How to complete this task — Everything from the line that contains "- تم الإبلاغ" to the end of the listing below, both ends included, is to be transcribed word for word, and nothing else.

START Listed entries

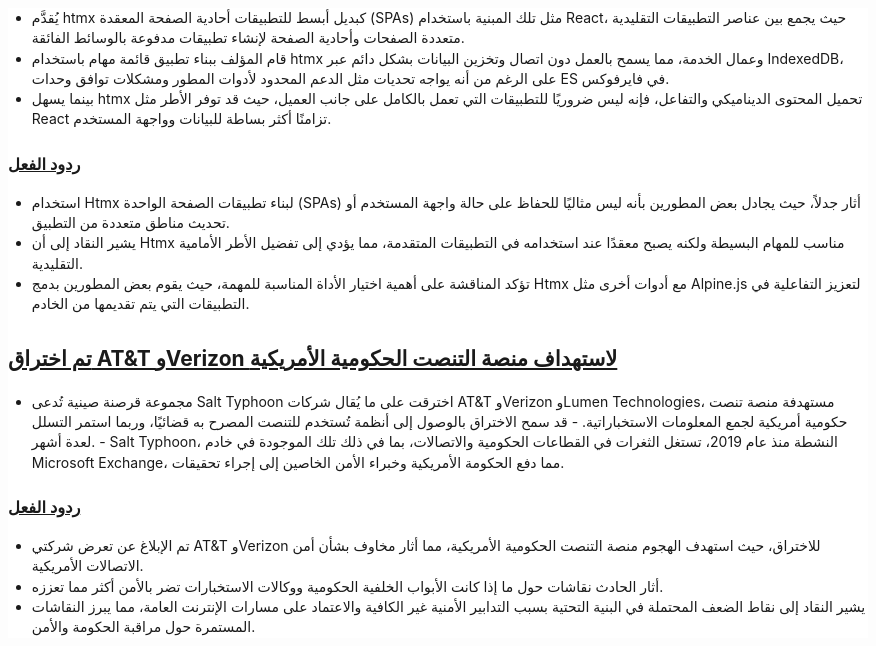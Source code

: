 - يُقدَّم htmx كبديل أبسط للتطبيقات أحادية الصفحة المعقدة (SPAs) مثل تلك المبنية باستخدام React، حيث يجمع بين عناصر التطبيقات التقليدية متعددة الصفحات وأحادية الصفحة لإنشاء تطبيقات مدفوعة بالوسائط الفائقة.
- قام المؤلف ببناء تطبيق قائمة مهام باستخدام htmx وعمال الخدمة، مما يسمح بالعمل دون اتصال وتخزين البيانات بشكل دائم عبر IndexedDB، على الرغم من أنه يواجه تحديات مثل الدعم المحدود لأدوات المطور ومشكلات توافق وحدات ES في فايرفوكس.
- بينما يسهل htmx تحميل المحتوى الديناميكي والتفاعل، فإنه ليس ضروريًا للتطبيقات التي تعمل بالكامل على جانب العميل، حيث قد توفر الأطر مثل React تزامنًا أكثر بساطة للبيانات وواجهة المستخدم.

### [ردود الفعل](https://news.ycombinator.com/item?id=41766882)

- استخدام Htmx لبناء تطبيقات الصفحة الواحدة (SPAs) أثار جدلاً، حيث يجادل بعض المطورين بأنه ليس مثاليًا للحفاظ على حالة واجهة المستخدم أو تحديث مناطق متعددة من التطبيق.
- يشير النقاد إلى أن Htmx مناسب للمهام البسيطة ولكنه يصبح معقدًا عند استخدامه في التطبيقات المتقدمة، مما يؤدي إلى تفضيل الأطر الأمامية التقليدية.
- تؤكد المناقشة على أهمية اختيار الأداة المناسبة للمهمة، حيث يقوم بعض المطورين بدمج Htmx مع أدوات أخرى مثل Alpine.js لتعزيز التفاعلية في التطبيقات التي يتم تقديمها من الخادم.

## [تم اختراق AT&T وVerizon لاستهداف منصة التنصت الحكومية الأمريكية](https://www.bleepingcomputer.com/news/security/atandt-verizon-reportedly-hacked-to-target-us-govt-wiretapping-platform/)

- مجموعة قرصنة صينية تُدعى Salt Typhoon اخترقت على ما يُقال شركات AT&T وVerizon وLumen Technologies، مستهدفة منصة تنصت حكومية أمريكية لجمع المعلومات الاستخباراتية. - قد سمح الاختراق بالوصول إلى أنظمة تُستخدم للتنصت المصرح به قضائيًا، وربما استمر التسلل لعدة أشهر. - Salt Typhoon، النشطة منذ عام 2019، تستغل الثغرات في القطاعات الحكومية والاتصالات، بما في ذلك تلك الموجودة في خادم Microsoft Exchange، مما دفع الحكومة الأمريكية وخبراء الأمن الخاصين إلى إجراء تحقيقات.

### [ردود الفعل](https://news.ycombinator.com/item?id=41766610)

- تم الإبلاغ عن تعرض شركتي AT&T وVerizon للاختراق، حيث استهدف الهجوم منصة التنصت الحكومية الأمريكية، مما أثار مخاوف بشأن أمن الاتصالات الأمريكية.
- أثار الحادث نقاشات حول ما إذا كانت الأبواب الخلفية الحكومية ووكالات الاستخبارات تضر بالأمن أكثر مما تعززه.
- يشير النقاد إلى نقاط الضعف المحتملة في البنية التحتية بسبب التدابير الأمنية غير الكافية والاعتماد على مسارات الإنترنت العامة، مما يبرز النقاشات المستمرة حول مراقبة الحكومة والأمن.

<head>
  <meta property="og:title" content="Sq.io: jq لقواعد البيانات والمزيد" />
  <meta property="og:type" content="website" />
  <meta property="og:image" content="https://og.cho.sh/api/og/?title=Sq.io%3A%20jq%20%D9%84%D9%82%D9%88%D8%A7%D8%B9%D8%AF%20%D8%A7%D9%84%D8%A8%D9%8A%D8%A7%D9%86%D8%A7%D8%AA%20%D9%88%D8%A7%D9%84%D9%85%D8%B2%D9%8A%D8%AF&subheading=%D8%A7%D9%84%D8%A7%D8%AB%D9%86%D9%8A%D9%86%D8%8C%20%D9%A7%20%D8%A3%D9%83%D8%AA%D9%88%D8%A8%D8%B1%20%D9%A2%D9%A0%D9%A2%D9%A4%3A%20%D9%85%D9%84%D8%AE%D8%B5%20%D8%A3%D8%AE%D8%A8%D8%A7%D8%B1%20%D8%A7%D9%84%D9%82%D8%B1%D8%A7%D8%B5%D9%86%D8%A9" />
</head>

END Listed entries

Exercise solution —
- تم الإبلاغ عن تعرض شركتي AT&T وVerizon للاختراق، حيث استهدف الهجوم منصة التنصت الحكومية الأمريكية، مما أثار مخاوف بشأن أمن الاتصالات الأمريكية.
- أثار الحادث نقاشات حول ما إذا كانت الأبواب الخلفية الحكومية ووكالات الاستخبارات تضر بالأمن أكثر مما تعززه.
- يشير النقاد إلى نقاط الضعف المحتملة في البنية التحتية بسبب التدابير الأمنية غير الكافية والاعتماد على مسارات الإنترنت العامة، مما يبرز النقاشات المستمرة حول مراقبة الحكومة والأمن.

<head>
  <meta property="og:title" content="Sq.io: jq لقواعد البيانات والمزيد" />
  <meta property="og:type" content="website" />
  <meta property="og:image" content="https://og.cho.sh/api/og/?title=Sq.io%3A%20jq%20%D9%84%D9%82%D9%88%D8%A7%D8%B9%D8%AF%20%D8%A7%D9%84%D8%A8%D9%8A%D8%A7%D9%86%D8%A7%D8%AA%20%D9%88%D8%A7%D9%84%D9%85%D8%B2%D9%8A%D8%AF&subheading=%D8%A7%D9%84%D8%A7%D8%AB%D9%86%D9%8A%D9%86%D8%8C%20%D9%A7%20%D8%A3%D9%83%D8%AA%D9%88%D8%A8%D8%B1%20%D9%A2%D9%A0%D9%A2%D9%A4%3A%20%D9%85%D9%84%D8%AE%D8%B5%20%D8%A3%D8%AE%D8%A8%D8%A7%D8%B1%20%D8%A7%D9%84%D9%82%D8%B1%D8%A7%D8%B5%D9%86%D8%A9" />
</head>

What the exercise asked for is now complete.